You can give it a go for this yellowish and a little bit soft-to-touch plum.

Leave the under-ripe plums for one or two days more. Put them in a cardboard box for a couple of days until it looks yellowish and smells sweet.

Rinse under the cold water and pat dry.

Remove the stem with a wooden skewer. Be careful not to scratch on the surface. If your plum has a scratch on the surface, there will be mold growth.

In a small bowl, put some of the plums, and toss in the alcohol to sterilize.

This alcohol is Shochu, leftover from Umeshu, contains 35% of alcohol.

You can use any alcohol which has no strong flavor to it. Food-safe sterilizer is good to use.

After tossing the alcohol, place it in the container.

The container should be enamel or glass, or anything Acid-resistant materials.

The container, dish, and weight are also sterilized with boiling water and a sterilizer.

At this point, you should weigh plums to calculate the salt you need.

Place them in a single layer and sprinkle 10% to 12% of salt.

10 is the minimum amount of salt and is challenging, so I added 12%.

Because 10 to 12% salt is not enough to prevent growing mold.
If you don’t want to fail, add 15 to 18% of salt.

Repeat the process and alternate plum and salt.

The top layer should be a little bit more amount than the lower layer.

Place a sterilized dish on top, put a 2 kg weight on top.

If you don’t have a weight, you use canned beans or water instead.

What we are doing here is pressed the plum and draw out the moisture.

The next day, check the other Umeboshi, and if it is ripe, add to the container with 10% to 12% salt.

And repeat the process until all the plums are used.

How to make Umeboshi : Sun-drying

Now we got to wait until the rainy season is over, and then we sundry.
Leave it a cool dark place.

Check the container every once in a while if there is growing a mold.

Pick up the day you can sun-dry Ume for three days in a row.

In the morning of the first day, place Ume on the sushi mat or bamboo tray.

I used to have a huge bamboo mat for Umeboshi, but I don’t want to keep it all year long just for three days of sun-drying.

Place them on the bamboo tray and sun-dry until noon. Flip it over and continue sun-drying for the rest of the day.

Take them inside before sunset.

The second day is a little bit cloudy but with enough sunlight to sun-drying.

Flip them over at noon and continue sun-drying for the rest of the day.

Take them inside the same as the first day.

On the third day, we are going to sun-dry in the day light and leave it all night long.

It is said that the night dew makes the skin of the Umeboshi soft and even tastier.

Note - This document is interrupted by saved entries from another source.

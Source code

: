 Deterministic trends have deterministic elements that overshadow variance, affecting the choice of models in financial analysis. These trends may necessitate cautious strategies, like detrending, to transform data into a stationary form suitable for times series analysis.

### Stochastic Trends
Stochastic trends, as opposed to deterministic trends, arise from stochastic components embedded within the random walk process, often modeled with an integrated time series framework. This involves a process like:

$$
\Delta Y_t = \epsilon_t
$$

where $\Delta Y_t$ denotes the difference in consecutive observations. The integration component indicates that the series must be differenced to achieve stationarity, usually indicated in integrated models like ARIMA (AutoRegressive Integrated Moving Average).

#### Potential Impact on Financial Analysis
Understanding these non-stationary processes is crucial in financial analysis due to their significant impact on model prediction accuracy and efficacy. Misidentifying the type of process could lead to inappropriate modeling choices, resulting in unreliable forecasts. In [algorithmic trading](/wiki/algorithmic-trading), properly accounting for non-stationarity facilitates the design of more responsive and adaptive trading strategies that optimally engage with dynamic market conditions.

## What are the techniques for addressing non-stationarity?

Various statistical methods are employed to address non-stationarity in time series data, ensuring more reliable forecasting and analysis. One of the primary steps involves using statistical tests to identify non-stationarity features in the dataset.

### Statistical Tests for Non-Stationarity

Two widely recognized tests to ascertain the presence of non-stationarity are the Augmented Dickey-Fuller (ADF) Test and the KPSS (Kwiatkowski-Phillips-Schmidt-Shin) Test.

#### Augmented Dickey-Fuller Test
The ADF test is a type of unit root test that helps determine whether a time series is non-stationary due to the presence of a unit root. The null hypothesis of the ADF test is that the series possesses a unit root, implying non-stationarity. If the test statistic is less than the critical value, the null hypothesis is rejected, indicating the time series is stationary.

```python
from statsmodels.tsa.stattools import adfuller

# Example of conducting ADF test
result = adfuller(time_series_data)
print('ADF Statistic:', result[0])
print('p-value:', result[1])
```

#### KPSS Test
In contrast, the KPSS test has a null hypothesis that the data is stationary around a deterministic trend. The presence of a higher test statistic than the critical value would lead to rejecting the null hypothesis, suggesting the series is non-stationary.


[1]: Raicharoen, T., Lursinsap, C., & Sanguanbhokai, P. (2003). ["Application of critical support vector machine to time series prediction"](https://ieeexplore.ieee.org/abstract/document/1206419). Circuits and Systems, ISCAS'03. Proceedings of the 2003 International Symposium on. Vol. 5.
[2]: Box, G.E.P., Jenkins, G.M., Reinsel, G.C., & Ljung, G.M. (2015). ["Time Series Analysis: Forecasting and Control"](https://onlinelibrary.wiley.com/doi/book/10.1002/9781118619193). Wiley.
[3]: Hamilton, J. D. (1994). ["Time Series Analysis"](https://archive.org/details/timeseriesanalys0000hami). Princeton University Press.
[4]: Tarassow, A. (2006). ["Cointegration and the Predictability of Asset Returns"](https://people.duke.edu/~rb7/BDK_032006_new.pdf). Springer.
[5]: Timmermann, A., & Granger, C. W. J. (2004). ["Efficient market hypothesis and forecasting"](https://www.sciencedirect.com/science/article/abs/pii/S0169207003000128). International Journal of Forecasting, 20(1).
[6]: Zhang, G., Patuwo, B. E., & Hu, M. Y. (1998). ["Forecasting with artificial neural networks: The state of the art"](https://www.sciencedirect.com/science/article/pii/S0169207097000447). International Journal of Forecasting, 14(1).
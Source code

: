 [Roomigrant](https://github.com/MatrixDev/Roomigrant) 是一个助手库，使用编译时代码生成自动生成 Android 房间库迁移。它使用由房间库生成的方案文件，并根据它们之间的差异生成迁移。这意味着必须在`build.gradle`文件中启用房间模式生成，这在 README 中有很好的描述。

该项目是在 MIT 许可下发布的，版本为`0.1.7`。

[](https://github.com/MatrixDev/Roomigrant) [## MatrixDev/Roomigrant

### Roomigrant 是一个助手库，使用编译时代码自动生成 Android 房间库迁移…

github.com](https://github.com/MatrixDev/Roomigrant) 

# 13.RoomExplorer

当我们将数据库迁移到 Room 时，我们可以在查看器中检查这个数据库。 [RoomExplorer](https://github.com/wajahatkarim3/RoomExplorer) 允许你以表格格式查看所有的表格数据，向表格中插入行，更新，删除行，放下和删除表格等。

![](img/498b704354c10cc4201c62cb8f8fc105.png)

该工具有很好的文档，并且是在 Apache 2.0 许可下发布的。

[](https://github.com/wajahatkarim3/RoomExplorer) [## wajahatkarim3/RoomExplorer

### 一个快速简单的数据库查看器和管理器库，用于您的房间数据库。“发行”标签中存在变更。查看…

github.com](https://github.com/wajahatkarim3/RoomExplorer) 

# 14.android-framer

How to store and age Umeboshi

For the simple Umeboshi, see we are just transferring it to a sterilized glass container, and we will leave them for aging at a cool dark place for at least three months to a year.

Now we are going on to the aging stage.

The Umeboshi is really salty at this point, but after the aging, it tastes milder, and the taste becomes comfortable.